Excerpts from a dataset:
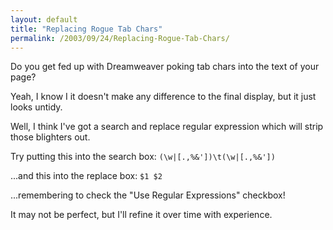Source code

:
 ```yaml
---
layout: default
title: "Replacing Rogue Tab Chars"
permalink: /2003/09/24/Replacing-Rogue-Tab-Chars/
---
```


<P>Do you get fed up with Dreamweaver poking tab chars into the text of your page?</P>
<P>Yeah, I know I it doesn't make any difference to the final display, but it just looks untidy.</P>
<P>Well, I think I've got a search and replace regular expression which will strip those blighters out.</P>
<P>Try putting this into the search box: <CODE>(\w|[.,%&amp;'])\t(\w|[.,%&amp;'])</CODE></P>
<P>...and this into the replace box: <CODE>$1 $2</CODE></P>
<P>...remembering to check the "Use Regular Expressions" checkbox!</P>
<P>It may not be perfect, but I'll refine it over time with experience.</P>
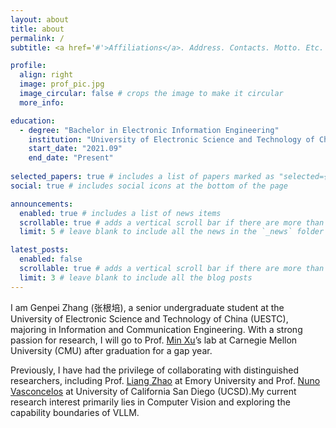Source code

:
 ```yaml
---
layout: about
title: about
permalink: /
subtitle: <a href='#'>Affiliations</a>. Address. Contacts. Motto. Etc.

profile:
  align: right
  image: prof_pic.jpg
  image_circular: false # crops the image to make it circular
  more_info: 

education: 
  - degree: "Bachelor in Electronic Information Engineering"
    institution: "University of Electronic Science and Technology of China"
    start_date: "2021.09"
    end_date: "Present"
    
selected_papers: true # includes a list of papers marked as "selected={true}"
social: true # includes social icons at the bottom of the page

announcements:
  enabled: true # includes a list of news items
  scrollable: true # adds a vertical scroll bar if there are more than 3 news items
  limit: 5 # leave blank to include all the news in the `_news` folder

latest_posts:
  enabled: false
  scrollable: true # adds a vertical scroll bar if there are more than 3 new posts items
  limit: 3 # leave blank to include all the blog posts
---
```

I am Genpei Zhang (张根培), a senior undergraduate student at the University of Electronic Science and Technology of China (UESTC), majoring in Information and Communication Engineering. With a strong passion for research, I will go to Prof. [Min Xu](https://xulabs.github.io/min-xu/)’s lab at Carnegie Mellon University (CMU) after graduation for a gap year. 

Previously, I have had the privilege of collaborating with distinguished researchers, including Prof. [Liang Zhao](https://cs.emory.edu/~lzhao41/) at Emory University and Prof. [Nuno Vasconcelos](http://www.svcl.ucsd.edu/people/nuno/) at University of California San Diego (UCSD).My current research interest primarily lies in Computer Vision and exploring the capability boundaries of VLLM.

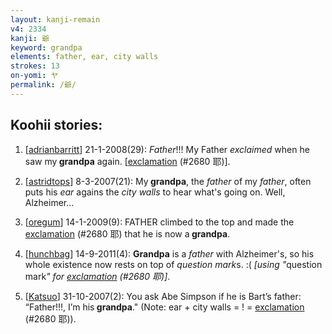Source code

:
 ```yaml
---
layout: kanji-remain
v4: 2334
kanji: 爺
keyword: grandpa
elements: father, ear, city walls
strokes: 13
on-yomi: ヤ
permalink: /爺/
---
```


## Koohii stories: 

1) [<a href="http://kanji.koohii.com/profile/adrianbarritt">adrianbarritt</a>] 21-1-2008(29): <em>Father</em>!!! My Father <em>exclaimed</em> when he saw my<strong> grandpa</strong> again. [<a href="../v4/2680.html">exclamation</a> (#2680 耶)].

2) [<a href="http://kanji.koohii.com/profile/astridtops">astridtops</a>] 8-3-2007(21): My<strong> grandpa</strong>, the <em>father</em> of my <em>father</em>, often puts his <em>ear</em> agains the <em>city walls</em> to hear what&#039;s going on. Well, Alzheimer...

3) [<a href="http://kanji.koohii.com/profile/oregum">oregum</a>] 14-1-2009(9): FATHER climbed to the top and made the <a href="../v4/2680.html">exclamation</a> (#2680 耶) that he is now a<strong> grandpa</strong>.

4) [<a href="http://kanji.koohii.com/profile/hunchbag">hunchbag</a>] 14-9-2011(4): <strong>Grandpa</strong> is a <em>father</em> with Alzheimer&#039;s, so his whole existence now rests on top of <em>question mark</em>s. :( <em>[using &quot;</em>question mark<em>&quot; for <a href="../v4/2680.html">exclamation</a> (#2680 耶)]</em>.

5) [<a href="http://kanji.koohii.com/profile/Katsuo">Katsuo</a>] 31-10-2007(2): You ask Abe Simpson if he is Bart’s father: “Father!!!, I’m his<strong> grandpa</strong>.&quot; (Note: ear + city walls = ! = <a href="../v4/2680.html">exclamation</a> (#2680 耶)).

▶ [WORK TASK]
Give back, exactly and with nothing added, the lines from the line containing "14-9-2011(4): <strong>Grandpa</strong> is" through the final line of the records above, both of them included.

▶ [EXERCISE RESPONSE]
4) [<a href="http://kanji.koohii.com/profile/hunchbag">hunchbag</a>] 14-9-2011(4): <strong>Grandpa</strong> is a <em>father</em> with Alzheimer&#039;s, so his whole existence now rests on top of <em>question mark</em>s. :( <em>[using &quot;</em>question mark<em>&quot; for <a href="../v4/2680.html">exclamation</a> (#2680 耶)]</em>.

5) [<a href="http://kanji.koohii.com/profile/Katsuo">Katsuo</a>] 31-10-2007(2): You ask Abe Simpson if he is Bart’s father: “Father!!!, I’m his<strong> grandpa</strong>.&quot; (Note: ear + city walls = ! = <a href="../v4/2680.html">exclamation</a> (#2680 耶)).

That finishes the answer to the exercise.